From a client-side perspective, the CCP allows for software programs written in different computer programming languages for different operating systems, running on different platforms, to communicate seamlessly via the CCP as an intermediary. And just as the Mind Module has various commands at its disposal, clients connected to the CCP can also give orders and make queries. An example of this might be when the ProtoThinker module (ProtoThinker, or PT, is a program that can engage in conversation in plain English) needs to know if the Text-To-Speech module (TTS verbalizes text by converting English words into sounds that are played through speakers) is online so it can pass over an answer to a question the user just asked. Suppose a human user asks Iris, "How are you today?" PT is capable of formulating a response such as, "Fine, thank you." PT needs a way to get this response to the user, and because Iris is equiped with a Text-To-Speech engine, PT will send the reply to the TTS module. First, the PT client queries the CCP, "Is the TTS module online?" to which the CCP may reply, "Yes." The PT client then packs the English sentence into a message and sends that message to the TTS client via the CCP. As usual, the CCP is the intermediary and makes sure the Mind Module will let the message pass. Assuming the Mind Module okays the message, the message is passed to the TTS client. The TTS client unpacks the message, gets the sentence, and speaks it. Two other commands clients can issue are to tell the CCP they are signing off, or order the CCP to terminate other clients. Thus, clients may perform any of a limited set of operations, as well as simply exchange messages.

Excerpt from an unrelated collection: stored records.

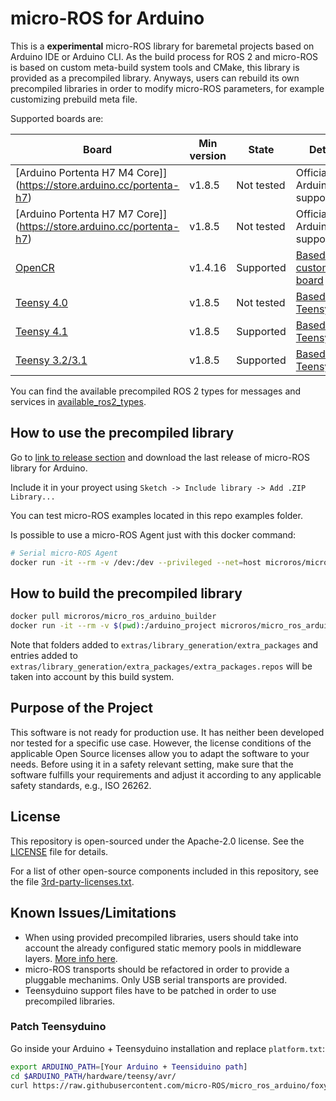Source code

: # micro-ROS for Arduino

This is a **experimental** micro-ROS library for baremetal projects based on Arduino IDE or Arduino CLI.
As the build process for ROS 2 and micro-ROS is based on custom meta-build system tools and CMake, this library is provided as a precompiled library. Anyways, users can rebuild its own precompiled libraries in order to modify micro-ROS parameters, for example customizing prebuild meta file.

Supported boards are:

| Board                                                                    | Min version | State      | Details                                                                                             | Prebuild meta        |
| ------------------------------------------------------------------------ | ----------- | ---------- | --------------------------------------------------------------------------------------------------- | -------------------- |
| [Arduino Portenta H7 M4 Core]](https://store.arduino.cc/portenta-h7)     | v1.8.5      | Not tested | Official Arduino support                                                                            | `colcon.meta`        |
| [Arduino Portenta H7 M7 Core]](https://store.arduino.cc/portenta-h7)     | v1.8.5      | Not tested | Official Arduino support                                                                            | `colcon.meta`        |
| [OpenCR](https://emanual.robotis.com/docs/en/parts/controller/opencr10/) | v1.4.16     | Supported  | [Based on custom board](https://emanual.robotis.com/docs/en/parts/controller/opencr10/#arduino-ide) | `colcon.meta`        |
| [Teensy 4.0](https://www.pjrc.com/store/teensy40.html)                   | v1.8.5      | Not tested | [Based on Teensyduino](https://www.pjrc.com/teensy/td_download.html)                                | `colcon.meta`        |
| [Teensy 4.1](https://www.pjrc.com/store/teensy41.html)                   | v1.8.5      | Supported  | [Based on Teensyduino](https://www.pjrc.com/teensy/td_download.html)                                | `colcon.meta`        |
| [Teensy 3.2/3.1](https://www.pjrc.com/store/teensy32.html)               | v1.8.5      | Supported  | [Based on Teensyduino](https://www.pjrc.com/teensy/td_download.html)                                | `colcon_lowmem.meta` |

You can find the available precompiled ROS 2 types for messages and services in [available_ros2_types](available_ros2_types).

## How to use the precompiled library

Go to [link to release section](https://github.com/micro-ROS/micro_ros_arduino/releases) and download the last release of micro-ROS library for Arduino. 

Include it in your proyect using `Sketch -> Include library -> Add .ZIP Library...`

You can test micro-ROS examples located in this repo examples folder.

Is possible to use a micro-ROS Agent just with this docker command:

```bash
# Serial micro-ROS Agent
docker run -it --rm -v /dev:/dev --privileged --net=host microros/micro-ros-agent:foxy serial --dev [YOUR BOARD PORT] -v6
```

## How to build the precompiled library

<!-- 
pushd extras/library_generation
docker build . -t micro_ros_arduino_builder
popd
 -->

```bash
docker pull microros/micro_ros_arduino_builder
docker run -it --rm -v $(pwd):/arduino_project microros/micro_ros_arduino_builder
```
Note that folders added to `extras/library_generation/extra_packages` and entries added to `extras/library_generation/extra_packages/extra_packages.repos` will be taken into account by this build system.

## Purpose of the Project

This software is not ready for production use. It has neither been developed nor
tested for a specific use case. However, the license conditions of the
applicable Open Source licenses allow you to adapt the software to your needs.
Before using it in a safety relevant setting, make sure that the software
fulfills your requirements and adjust it according to any applicable safety
standards, e.g., ISO 26262.

## License

This repository is open-sourced under the Apache-2.0 license. See the [LICENSE](LICENSE) file for details.

For a list of other open-source components included in this repository,
see the file [3rd-party-licenses.txt](3rd-party-licenses.txt).

## Known Issues/Limitations

- When using provided precompiled libraries, users should take into account the already configured static memory pools in middleware layers. [More info here](https://micro-ros.github.io/docs/tutorials/core/microxrcedds_rmw_configuration/).
- micro-ROS transports should be refactored in order to provide a pluggable mechanims. Only USB serial transports are provided.
- Teensyduino support files have to be patched in order to use precompiled libraries. 

### Patch Teensyduino

Go inside your Arduino + Teensyduino installation and replace `platform.txt`:

```bash
export ARDUINO_PATH=[Your Arduino + Teensiduino path]
cd $ARDUINO_PATH/hardware/teensy/avr/
curl https://raw.githubusercontent.com/micro-ROS/micro_ros_arduino/foxy/extras/library_generation/platform_teensy.txt > platform.txt
```
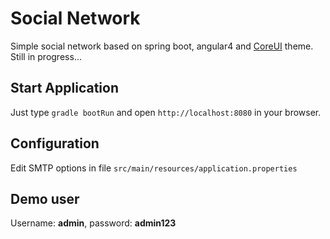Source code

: # Social Network

Simple social network based on spring boot, angular4 and [CoreUI](http://coreui.io/) theme. Still in progress...

## Start Application

Just type ```gradle bootRun``` and open ```http://localhost:8080``` in your browser.

## Configuration

Edit SMTP options in file ```src/main/resources/application.properties```

## Demo user

Username: **admin**, password: **admin123**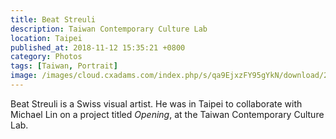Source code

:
 ```yaml
---
title: Beat Streuli
description: Taiwan Contemporary Culture Lab
location: Taipei
published_at: 2018-11-12 15:35:21 +0800
category: Photos
tags: [Taiwan, Portrait]
image: /images/cloud.cxadams.com/index.php/s/qa9EjxzFY95gYkN/download/20181110-1512_Taipei_C-LAB_L1005247-0.jpg
---
```


Beat Streuli is a Swiss visual artist. He was in Taipei to collaborate
with Michael Lin on a project titled *Opening*, at the Taiwan
Contemporary Culture Lab.
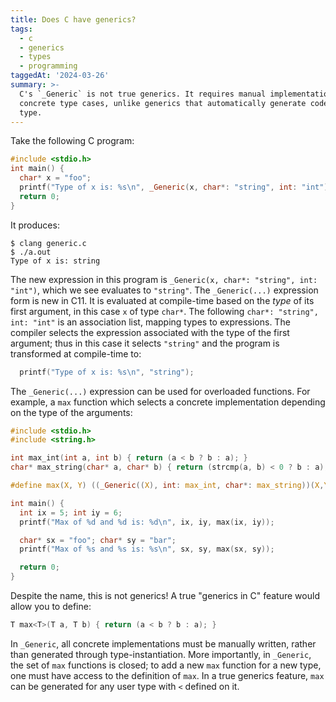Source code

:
 ```yaml
---
title: Does C have generics?
tags:
  - c
  - generics
  - types
  - programming
taggedAt: '2024-03-26'
summary: >-
  C's `_Generic` is not true generics. It requires manual implementation of
  concrete type cases, unlike generics that automatically generate code for any
  type.
---
```


Take the following C program:

```c
#include <stdio.h>
int main() {
  char* x = "foo";
  printf("Type of x is: %s\n", _Generic(x, char*: "string", int: "int"));
  return 0;
}
```

It produces:

```
$ clang generic.c
$ ./a.out
Type of x is: string
```

The new expression in this program is `_Generic(x, char*: "string", int: "int")`, which we see evaluates to `"string"`. The `_Generic(...)` expression form is new in C11. It is evaluated at compile-time based on the _type_ of its first argument, in this case `x` of type `char*`. The following `char*: "string", int: "int"` is an association list, mapping types to expressions. The compiler selects the expression associated with the type of the first argument; thus in this case it selects `"string"` and the program is transformed at compile-time to:

```c
  printf("Type of x is: %s\n", "string");
```

The `_Generic(...)` expression can be used for overloaded functions. For example, a `max` function which selects a concrete implementation depending on the type of the arguments:

```c
#include <stdio.h>
#include <string.h>

int max_int(int a, int b) { return (a < b ? b : a); }
char* max_string(char* a, char* b) { return (strcmp(a, b) < 0 ? b : a); }

#define max(X, Y) ((_Generic((X), int: max_int, char*: max_string))(X,Y))

int main() {
  int ix = 5; int iy = 6;
  printf("Max of %d and %d is: %d\n", ix, iy, max(ix, iy));

  char* sx = "foo"; char* sy = "bar";
  printf("Max of %s and %s is: %s\n", sx, sy, max(sx, sy));

  return 0;
}
```

Despite the name, this is not generics! A true "generics in C" feature would allow you to define:

```c++
T max<T>(T a, T b) { return (a < b ? b : a); }
```

In `_Generic`, all concrete implementations must be manually written, rather than generated through type-instantiation. More importantly, in `_Generic`, the set of `max` functions is closed; to add a new `max` function for a new type, one must have access to the definition of `max`. In a true generics feature, `max` can be generated for any user type with `<` defined on it.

As the Iris mobile robot project continues to grow, so to will the needs of the clients and the capablilities of the Mind Module. The CCP can easily be expanded to service a larger number of commands for both the Mind Module and various clients, and the very modular nature of the software environment presents unlimited oppurtunity for advances. This software framework for Iris was designed with an eye to the future, and we are all very excited to see what the future holds for Iris.